Note that the interaction_long_NEW data has 10304 rows, whereas the original data interaction_long had only 7568 rows. This is because NAs were filled in for all of those persons with less than 56 reports.

BE CAREFUL WITH RESHAPE THE ARGUMENTS NEEDED ARE NOT ALWAYS STRAIGHTFORWARD.

Be sure that the missing data (NAs) have been handled in the intended way.

C. Data Visualization

There are lots of ways to visualize repeated measures data. We encourage you to engage in lots of data visualization and learn as much about the data as possible.

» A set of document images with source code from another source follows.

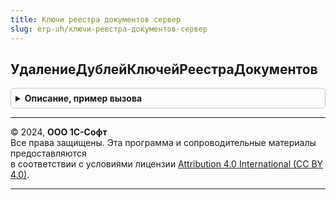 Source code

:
 ```yaml
---
title: Ключи реестра документов сервер
slug: erp-uh/ключи-реестра-документов-сервер
---
```



## УдалениеДублейКлючейРеестраДокументов
<details style="margin: 1em 0; padding: 0.5em; border: 1px solid #ccc; border-radius: 6px;">

<summary style="font-weight: bold; cursor: pointer;">Описание, пример вызова</summary>

```bsl

// Выполняет запуск регламентного задания по удалению дублей
// в справочнике КлючиРеестраДокументов.
//
Процедура УдалениеДублейКлючейРеестраДокументов() Экспорт
```

Пример вызова
```bsl
КлючиРеестраДокументовСервер.УдалениеДублейКлючейРеестраДокументов() 
```
</details>

---

© 2024, **ООО 1С-Софт**  
Все права защищены. Эта программа и сопроводительные материалы предоставляются  
в соответствии с условиями лицензии [Attribution 4.0 International (CC BY 4.0)](https://creativecommons.org/licenses/by/4.0/legalcode).

---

Here we provide just a few useful time-series oriented plots using the ggplot() functions in the ggplot2 package.

Plotting one variable over time for all persons.

# plotting intraindividual change 
interaction_long %>%
  ggplot(aes(x=interaction, y=agval, group=id, color=factor(id))) +
  guides(color="none") + # to suppress guide
  # first variable
  geom_line() +
  # plot layouts
  scale_x_continuous(breaks=c(0,8,16,24,32,40,48,56), name="Interaction") +
  scale_y_continuous(breaks=c(1,3,5,7,9), name="Affect Valence") +  
  ggtitle("Intraindividual Variability\nAcross Social Interactions (N=184)") +
  theme_classic() +
  theme(axis.title=element_text(size=14),
        axis.text=element_text(size=14),
        plot.title=element_text(size=14, hjust=.5))

That “blob” is not very informative. Better to consider a subset of persons or to consider intraindividual plots - how each individual person changes over time.

Plotting one variable over time for subset of persons

# plotting intraindividual change 
interaction_long %>%
  filter(id < 112) %>% #filter for ids 101-111
  ggplot(aes(x=interaction, group=id), color=factor(id)) +
  guides(color="none") + #to suppress guide
  # first variable
  geom_line(aes(y=agval, color=factor(id))) +
  # plot layouts
  scale_x_continuous(breaks=c(0,8,16,24,32,40,48,56), name="Interaction") +
  scale_y_continuous(breaks=c(1,3,5,7,9), name="Affect Valence") +  
  ggtitle("Intraindividual Variability\nAcross Social Interactions (n=10)") +
  theme_classic() +
  theme(axis.title=element_text(size=14),
        axis.text=element_text(size=14),
        plot.title=element_text(size=14, hjust=.5))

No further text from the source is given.